Ollie Kensdale

Personal information
- Full name: Oliver James Kensdale
- Date of birth: 20 April 2000 (age 26)
- Place of birth: Colchester, England
- Height: 6 ft 3 in (1.91 m)
- Positions: Centre-back; central midfielder;

Team information
- Current team: Boreham Wood
- Number: 25

Youth career
- 2008–2017: Colchester United

Senior career*
- Years: Team / Apps / (Gls)
- 2017–2021: Colchester United / 3 / (0)
- 2017: → Maldon & Tiptree (loan) / 4 / (0)
- 2018: → Maldon & Tiptree (loan) / 3 / (0)
- 2018: → Maldon & Tiptree (loan) / 6 / (2)
- 2019: → Bath City (loan) / 5 / (0)
- 2020: → Braintree Town (loan) / 2 / (0)
- 2021: Concord Rangers / 14 / (0)
- 2021–2024: Southend United / 103 / (2)
- 2024–2025: Eastbourne Borough / 32 / (0)
- 2025–2026: Barnet / 6 / (0)
- 2026–: Boreham Wood / 0 / (0)

International career
- 2024: England C / 1 / (0)

= Ollie Kensdale =

English footballer (born 2000)

Oliver James Kensdale, born 20 April 2000, is an English footballer. He plays as a centre-back or central midfielder for Boreham Wood.

==Career==
Born in Colchester, Kensdale joined the Development Centre at hometown club Colchester United at age seven. He enrolled in the club's Academy two years later. A former pupil at Colchester's St Benedict's Catholic College, he signed on as a scholar at the club in July 2016.

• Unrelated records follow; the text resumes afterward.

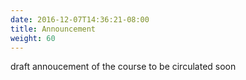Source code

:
 ```yaml
---
date: 2016-12-07T14:36:21-08:00
title: Announcement
weight: 60
---
```


draft annoucement of the course to be circulated soon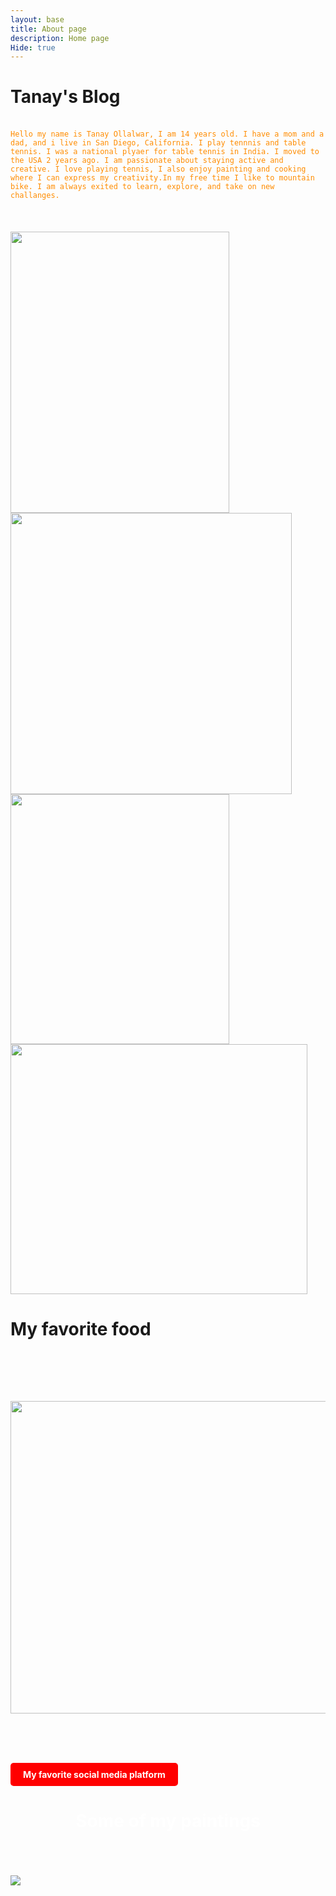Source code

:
 ```yaml
---
layout: base
title: About page
description: Home page 
Hide: true
---
```




# Tanay's Blog

<br>
<code style="color : darkorange">Hello my name is Tanay Ollalwar, I am 14 years old. I have a mom and a dad, and i live in San Diego, California. I play tennnis and table tennis. I was a national plyaer for table tennis in India. I moved to the USA 2 years ago. I am passionate about staying active and creative. I love playing tennis, I also enjoy painting and cooking where I can express my creativity.In my free time I like to mountain bike. I am always exited to learn, explore, and take on new challanges.</code>
<br><br> <br><br>

<div class="row">
    <div class="column">
<img src="https://magazine.fortevillageresort.com/wp-content/uploads/2022/01/tennis-770x513.jpg" width="350" height="450">


<img src="https://media.istockphoto.com/id/1477430966/photo/woman-preparing-quinoa-vegetable-mix-cooked-in-a-frying-pan.jpg?s=612x612&w=0&k=20&c=eGlflJ8A7Kg8SbidqJxDp9hzbG0ETt3saS7Z4Sf250g=" width="450" height="450" >

</div>



<div class="row">
    <div class="column">



<img src="https://shwetainthekitchen.com/wp-content/uploads/2020/03/IMG_7944-scaled.jpg" width="350" height="400">

<img src="https://encrypted-tbn0.gstatic.com/images?q=tbn:ANd9GcSNCbDcth9GmvH9EWFLCWUDyEOolDn4FjF1Zg&s" width="475" height="400">

<br>
<h1>My favorite food</h1>

</div>

<br><br><br><b>

<img src="https://upload.wikimedia.org/wikipedia/en/thumb/4/41/Flag_of_India.svg/1920px-Flag_of_India.svg.png" width="750" height="500">

<br><br><br>

<div style="display: flex; flex-wrap: wrap; gap: 10px;">
    <a href="https://www.youtube.com/" style="text-decoration: none;">
        <div style="background-color: #FF0000; color: white; padding: 10px 20px; border-radius: 5px; font-weight: bold;">
        My favorite social media platform
        </div>
    </a>
</div>

<h1 style= "color:white;text-align:center">  Some of my paintings </h1>
<br><br><br>

<img src="/tanay2452/images/my-painting.png">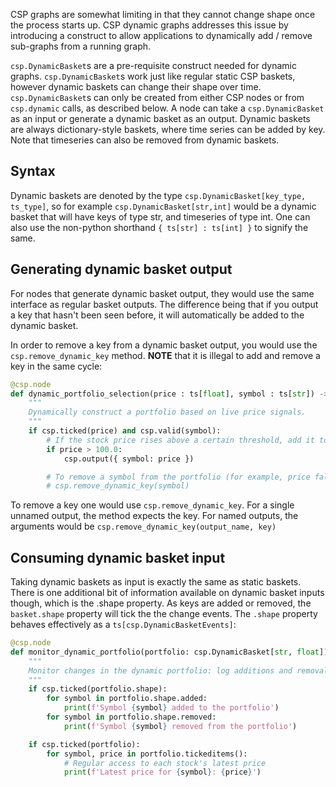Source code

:CSP graphs are somewhat limiting in that they cannot change shape once the process starts up.
CSP dynamic graphs addresses this issue by introducing a construct to allow applications to dynamically add / remove sub-graphs from a running graph.

`csp.DynamicBasket`s are a pre-requisite construct needed for dynamic graphs.
`csp.DynamicBasket`s work just like regular static CSP baskets, however dynamic baskets can change their shape over time.
`csp.DynamicBasket`s can only be created from either CSP nodes or from `csp.dynamic` calls, as described below.
A node can take a `csp.DynamicBasket` as an input or generate a dynamic basket as an output.
Dynamic baskets are always dictionary-style baskets, where time series can be added by key.
Note that timeseries can also be removed from dynamic baskets.

## Syntax

Dynamic baskets are denoted by the type `csp.DynamicBasket[key_type, ts_type]`, so for example `csp.DynamicBasket[str,int]` would be a dynamic basket that will have keys of type str, and timeseries of type int.
One can also use the non-python shorthand `{ ts[str] : ts[int] }` to signify the same.

## Generating dynamic basket output

For nodes that generate dynamic basket output, they would use the same interface as regular basket outputs.
The difference being that if you output a key that hasn't been seen before, it will automatically be added to the dynamic basket.


In order to remove a key from a dynamic basket output, you would use the `csp.remove_dynamic_key` method.
**NOTE** that it is illegal to add and remove a key in the same cycle:

```python
@csp.node
def dynamic_portfolio_selection(price : ts[float], symbol : ts[str]) -> csp.DynamicBasket[str, float]:
    """
    Dynamically construct a portfolio based on live price signals.
    """
    if csp.ticked(price) and csp.valid(symbol):
        # If the stock price rises above a certain threshold, add it to the portfolio
        if price > 100.0:
            csp.output({ symbol: price })

        # To remove a symbol from the portfolio (for example, price falls too low)
        # csp.remove_dynamic_key(symbol)
```

To remove a key one would use `csp.remove_dynamic_key`.
For a single unnamed output, the method expects the key.
For named outputs, the arguments would be `csp.remove_dynamic_key(output_name, key)`

## Consuming dynamic basket input

Taking dynamic baskets as input is exactly the same as static baskets.
There is one additional bit of information available on dynamic basket inputs though, which is the .shape property.
As keys are added or removed, the `basket.shape` property will tick the the change events.
The `.shape` property behaves effectively as a `ts[csp.DynamicBasketEvents]`:

```python
@csp.node
def monitor_dynamic_portfolio(portfolio: csp.DynamicBasket[str, float]):
    """
    Monitor changes in the dynamic portfolio: log additions and removals.
    """
    if csp.ticked(portfolio.shape):
        for symbol in portfolio.shape.added:
            print(f'Symbol {symbol} added to the portfolio')
        for symbol in portfolio.shape.removed:
            print(f'Symbol {symbol} removed from the portfolio')

    if csp.ticked(portfolio):
        for symbol, price in portfolio.tickeditems():
            # Regular access to each stock's latest price
            print(f'Latest price for {symbol}: {price}')
```
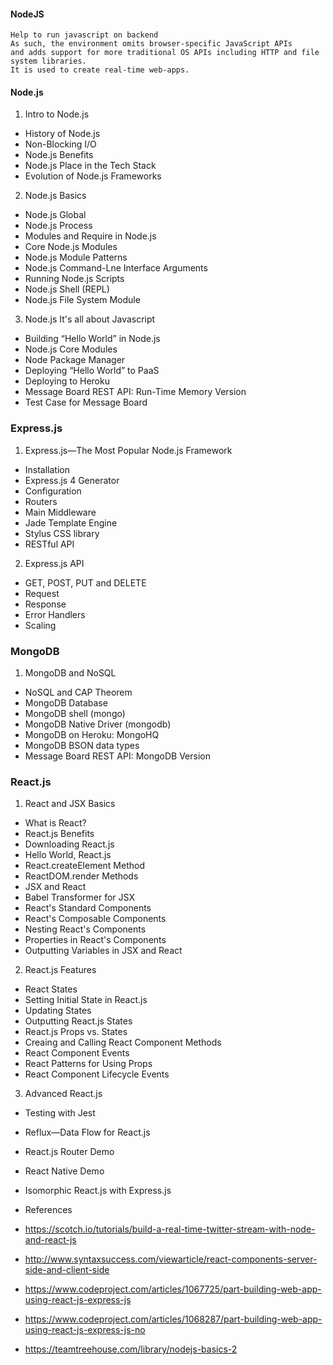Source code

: #### NodeJS
```
Help to run javascript on backend
As such, the environment omits browser-specific JavaScript APIs 
and adds support for more traditional OS APIs including HTTP and file system libraries.
It is used to create real-time web-apps.
```

#### Node.js
1. Intro to Node.js
* History of Node.js
* Non-Blocking I/O
* Node.js Benefits
* Node.js Place in the Tech Stack
* Evolution of Node.js Frameworks

2. Node.js Basics
* Node.js Global
* Node.js Process
* Modules and Require in Node.js
* Core Node.js Modules
* Node.js Module Patterns
* Node.js Command-Lne Interface Arguments
* Running Node.js Scripts
* Node.js Shell (REPL)
* Node.js File System Module

3. Node.js It's all about Javascript
* Building “Hello World” in Node.js
* Node.js Core Modules
* Node Package Manager
* Deploying “Hello World” to PaaS
* Deploying to Heroku
* Message Board REST API: Run-Time Memory Version
* Test Case for Message Board

### Express.js


1. Express.js—The Most Popular Node.js Framework
* Installation
* Express.js 4 Generator
* Configuration
* Routers
* Main Middleware
* Jade Template Engine
* Stylus CSS library
* RESTful API

2. Express.js API
* GET, POST, PUT and DELETE
* Request
* Response
* Error Handlers
* Scaling

### MongoDB

1. MongoDB and NoSQL
* NoSQL and CAP Theorem
* MongoDB Database
* MongoDB shell (mongo)
* MongoDB Native Driver (mongodb)
* MongoDB on Heroku: MongoHQ
* MongoDB BSON data types
* Message Board REST API: MongoDB Version


### React.js

1. React and JSX Basics
* What is React?
* React.js Benefits
* Downloading React.js
* Hello World, React.js
* React.createElement Method
* ReactDOM.render Methods
* JSX and React
* Babel Transformer for JSX
* React's Standard Components
* React's Composable Components
* Nesting React's Components
* Properties in React's Components
* Outputting Variables in JSX and React

2. React.js Features
* React States
* Setting Initial State in React.js
* Updating States
* Outputting React.js States
* React.js Props vs. States
* Creaing and Calling React Component Methods
* React Component Events
* React Patterns for Using Props
* React Component Lifecycle Events

3. Advanced React.js
* Testing with Jest
* Reflux—Data Flow for React.js
* React.js Router Demo
* React Native Demo
* Isomorphic React.js with Express.js



* References
* https://scotch.io/tutorials/build-a-real-time-twitter-stream-with-node-and-react-js
* http://www.syntaxsuccess.com/viewarticle/react-components-server-side-and-client-side
* https://www.codeproject.com/articles/1067725/part-building-web-app-using-react-js-express-js
* https://www.codeproject.com/articles/1068287/part-building-web-app-using-react-js-express-js-no
* https://teamtreehouse.com/library/nodejs-basics-2


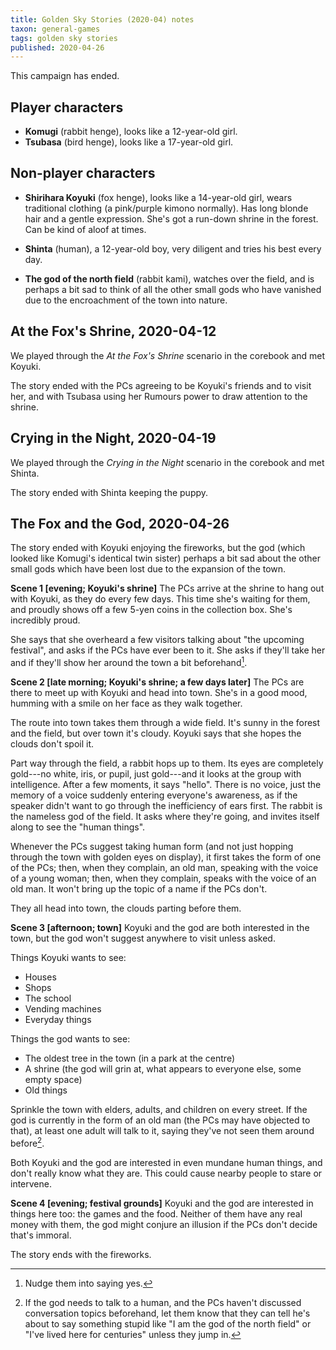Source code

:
 ```yaml
---
title: Golden Sky Stories (2020-04) notes
taxon: general-games
tags: golden sky stories
published: 2020-04-26
---
```


<span class="highlight">This campaign has ended.</span>


Player characters
-----------------

* **Komugi** (rabbit henge), looks like a 12-year-old girl.
* **Tsubasa** (bird henge), looks like a 17-year-old girl.


Non-player characters
---------------------

- **Shirihara Koyuki** (fox henge), looks like a 14-year-old girl,
  wears traditional clothing (a pink/purple kimono normally).  Has
  long blonde hair and a gentle expression.  She's got a run-down
  shrine in the forest.  Can be kind of aloof at times.

* **Shinta** (human), a 12-year-old boy, very diligent and tries his
  best every day.

* **The god of the north field** (rabbit kami), watches over the
  field, and is perhaps a bit sad to think of all the other small gods
  who have vanished due to the encroachment of the town into nature.

At the Fox's Shrine, 2020-04-12
-------------------------------

We played through the *At the Fox's Shrine* scenario in the corebook
and met Koyuki.

The story ended with the PCs agreeing to be Koyuki's friends and to
visit her, and with Tsubasa using her Rumours power to draw attention
to the shrine.


Crying in the Night, 2020-04-19
-------------------------------

We played through the *Crying in the Night* scenario in the corebook
and met Shinta.

The story ended with Shinta keeping the puppy.


The Fox and the God, 2020-04-26
-------------------------------

The story ended with Koyuki enjoying the fireworks, but the god (which
looked like Komugi's identical twin sister) perhaps a bit sad about
the other small gods which have been lost due to the expansion of the
town.

**Scene 1 [evening; Koyuki's shrine]** The PCs arrive at the shrine to
hang out with Koyuki, as they do every few days.  This time she's
waiting for them, and proudly shows off a few 5-yen coins in the
collection box.  She's incredibly proud.

She says that she overheard a few visitors talking about "the upcoming
festival", and asks if the PCs have ever been to it.  She asks if
they'll take her and if they'll show her around the town a bit
beforehand[^s3_1].

[^s3_1]: Nudge them into saying yes.

**Scene 2 [late morning; Koyuki's shrine; a few days later]** The PCs
are there to meet up with Koyuki and head into town.  She's in a good
mood, humming with a smile on her face as they walk together.

The route into town takes them through a wide field.  It's sunny in
the forest and the field, but over town it's cloudy.  Koyuki says that
she hopes the clouds don't spoil it.

Part way through the field, a rabbit hops up to them.  Its eyes are
completely gold---no white, iris, or pupil, just gold---and it looks
at the group with intelligence.  After a few moments, it says "hello".
There is no voice, just the memory of a voice suddenly entering
everyone's awareness, as if the speaker didn't want to go through the
inefficiency of ears first.  The rabbit is the nameless god of the
field.  It asks where they're going, and invites itself along to see
the "human things".

Whenever the PCs suggest taking human form (and not just hopping
through the town with golden eyes on display), it first takes the form
of one of the PCs; then, when they complain, an old man, speaking with
the voice of a young woman; then, when they complain, speaks with the
voice of an old man.  It won't bring up the topic of a name if the PCs
don't.

They all head into town, the clouds parting before them.

**Scene 3 [afternoon; town]** Koyuki and the god are both interested
in the town, but the god won't suggest anywhere to visit unless asked.

Things Koyuki wants to see:

- Houses
- Shops
- The school
- Vending machines
- Everyday things

Things the god wants to see:

- The oldest tree in the town (in a park at the centre)
- A shrine (the god will grin at, what appears to everyone else, some empty space)
- Old things

Sprinkle the town with elders, adults, and children on every street.
If the god is currently in the form of an old man (the PCs may have
objected to that), at least one adult will talk to it, saying they've
not seen them around before[^s3_2].

[^s3_2]: If the god needs to talk to a human, and the PCs haven't
  discussed conversation topics beforehand, let them know that they
  can tell he's about to say something stupid like "I am the god of
  the north field" or "I've lived here for centuries" unless they jump
  in.

Both Koyuki and the god are interested in even mundane human things,
and don't really know what they are.  This could cause nearby people
to stare or intervene.

**Scene 4 [evening; festival grounds]** Koyuki and the god are
interested in things here too: the games and the food. Neither of them
have any real money with them, the god might conjure an illusion if
the PCs don't decide that's immoral.

The story ends with the fireworks.
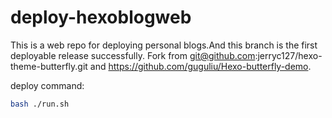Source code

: # deploy-hexoblogweb
This is a web repo for deploying personal blogs.And this branch is the first deployable release successfully.
Fork from git@github.com:jerryc127/hexo-theme-butterfly.git and https://github.com/guguliu/Hexo-butterfly-demo.

deploy command:
```bash
bash ./run.sh
```



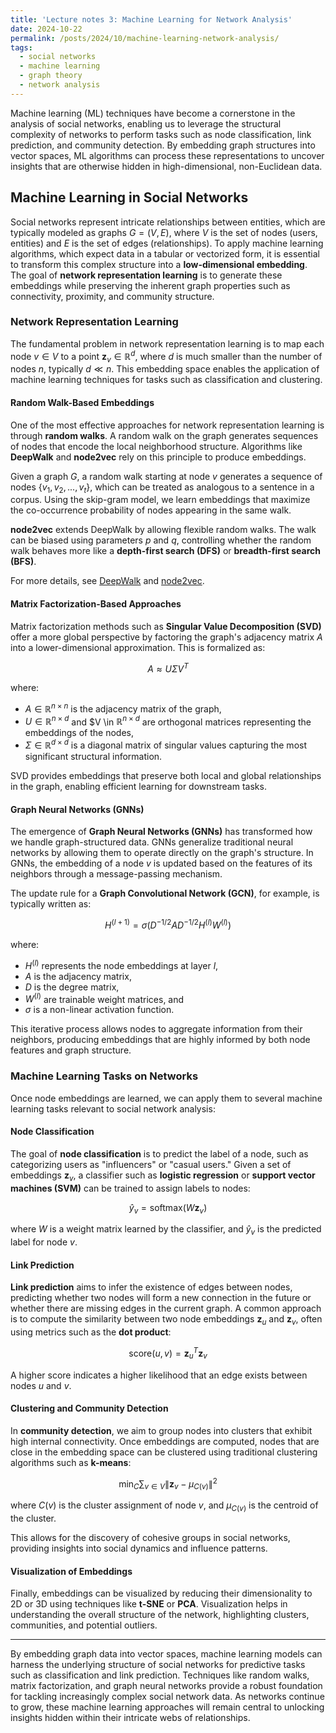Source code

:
 ```yaml
---
title: 'Lecture notes 3: Machine Learning for Network Analysis'
date: 2024-10-22
permalink: /posts/2024/10/machine-learning-network-analysis/
tags:
  - social networks
  - machine learning
  - graph theory
  - network analysis
---
```


Machine learning (ML) techniques have become a cornerstone in the analysis of social networks, enabling us to leverage the structural complexity of networks to perform tasks such as node classification, link prediction, and community detection. By embedding graph structures into vector spaces, ML algorithms can process these representations to uncover insights that are otherwise hidden in high-dimensional, non-Euclidean data.

## Machine Learning in Social Networks

Social networks represent intricate relationships between entities, which are typically modeled as graphs $G = (V, E)$, where $V$ is the set of nodes (users, entities) and $E$ is the set of edges (relationships). To apply machine learning algorithms, which expect data in a tabular or vectorized form, it is essential to transform this complex structure into a **low-dimensional embedding**. The goal of **network representation learning** is to generate these embeddings while preserving the inherent graph properties such as connectivity, proximity, and community structure.

### Network Representation Learning

The fundamental problem in network representation learning is to map each node $v \in V$ to a point $\mathbf{z}_v \in \mathbb{R}^d$, where $d$ is much smaller than the number of nodes $n$, typically $d \ll n$. This embedding space enables the application of machine learning techniques for tasks such as classification and clustering.

#### Random Walk-Based Embeddings

One of the most effective approaches for network representation learning is through **random walks**. A random walk on the graph generates sequences of nodes that encode the local neighborhood structure. Algorithms like **DeepWalk** and **node2vec** rely on this principle to produce embeddings.

Given a graph $G$, a random walk starting at node $v$ generates a sequence of nodes $\{v_1, v_2, ..., v_t\}$, which can be treated as analogous to a sentence in a corpus. Using the skip-gram model, we learn embeddings that maximize the co-occurrence probability of nodes appearing in the same walk. 

**node2vec** extends DeepWalk by allowing flexible random walks. The walk can be biased using parameters $p$ and $q$, controlling whether the random walk behaves more like a **depth-first search (DFS)** or **breadth-first search (BFS)**.

For more details, see [DeepWalk](https://arxiv.org/pdf/1403.6652) and [node2vec](https://snap.stanford.edu/node2vec/).

#### Matrix Factorization-Based Approaches

Matrix factorization methods such as **Singular Value Decomposition (SVD)** offer a more global perspective by factoring the graph's adjacency matrix $A$ into a lower-dimensional approximation. This is formalized as:

$$
A \approx U \Sigma V^T
$$

where:
- $A \in \mathbb{R}^{n \times n}$ is the adjacency matrix of the graph,
- $U \in \mathbb{R}^{n \times d}$ and $V \in $\mathbb{R}^{n \times d}$ are orthogonal matrices representing the embeddings of the nodes,
- $\Sigma \in \mathbb{R}^{d \times d}$ is a diagonal matrix of singular values capturing the most significant structural information.

SVD provides embeddings that preserve both local and global relationships in the graph, enabling efficient learning for downstream tasks.

#### Graph Neural Networks (GNNs)

The emergence of **Graph Neural Networks (GNNs)** has transformed how we handle graph-structured data. GNNs generalize traditional neural networks by allowing them to operate directly on the graph's structure. In GNNs, the embedding of a node $v$ is updated based on the features of its neighbors through a message-passing mechanism.

The update rule for a **Graph Convolutional Network (GCN)**, for example, is typically written as:

$$
H^{(l+1)} = \sigma\left( D^{-1/2} A D^{-1/2} H^{(l)} W^{(l)} \right)
$$

where:
- $H^{(l)}$ represents the node embeddings at layer $l$,
- $A$ is the adjacency matrix,
- $D$ is the degree matrix,
- $W^{(l)}$ are trainable weight matrices, and
- $\sigma$ is a non-linear activation function.

This iterative process allows nodes to aggregate information from their neighbors, producing embeddings that are highly informed by both node features and graph structure.

### Machine Learning Tasks on Networks

Once node embeddings are learned, we can apply them to several machine learning tasks relevant to social network analysis:

#### Node Classification

The goal of **node classification** is to predict the label of a node, such as categorizing users as "influencers" or "casual users." Given a set of embeddings $\mathbf{z}_v$, a classifier such as **logistic regression** or **support vector machines (SVM)** can be trained to assign labels to nodes:

$$
\hat{y}_v = \text{softmax}(W \mathbf{z}_v)
$$

where $W$ is a weight matrix learned by the classifier, and $\hat{y}_v$ is the predicted label for node $v$.

#### Link Prediction

**Link prediction** aims to infer the existence of edges between nodes, predicting whether two nodes will form a new connection in the future or whether there are missing edges in the current graph. A common approach is to compute the similarity between two node embeddings $\mathbf{z}_u$ and $\mathbf{z}_v$, often using metrics such as the **dot product**:

$$
\text{score}(u, v) = \mathbf{z}_u^T \mathbf{z}_v
$$

A higher score indicates a higher likelihood that an edge exists between nodes $u$ and $v$.

#### Clustering and Community Detection

In **community detection**, we aim to group nodes into clusters that exhibit high internal connectivity. Once embeddings are computed, nodes that are close in the embedding space can be clustered using traditional clustering algorithms such as **k-means**:

$$
\min_{C} \sum_{v \in V} \|\mathbf{z}_v - \mu_{C(v)}\|^2
$$

where $C(v)$ is the cluster assignment of node $v$, and $\mu_{C(v)}$ is the centroid of the cluster.

This allows for the discovery of cohesive groups in social networks, providing insights into social dynamics and influence patterns.

#### Visualization of Embeddings

Finally, embeddings can be visualized by reducing their dimensionality to 2D or 3D using techniques like **t-SNE** or **PCA**. Visualization helps in understanding the overall structure of the network, highlighting clusters, communities, and potential outliers.

---

By embedding graph data into vector spaces, machine learning models can harness the underlying structure of social networks for predictive tasks such as classification and link prediction. Techniques like random walks, matrix factorization, and graph neural networks provide a robust foundation for tackling increasingly complex social network data. As networks continue to grow, these machine learning approaches will remain central to unlocking insights hidden within their intricate webs of relationships.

Kensdale joined Isthmian League, North Division side Maldon & Tiptree for his first game. He made his club debut on 30 September 2017 in the Jammers' 4–2 win against Tilbury. He made four league appearances and two appearances in the FA Trophy for the club. He played a three more games for the club on loan in March 2018.

At the end of his scholarship, Kensdale was offered a professional contract with Colchester in May 2018.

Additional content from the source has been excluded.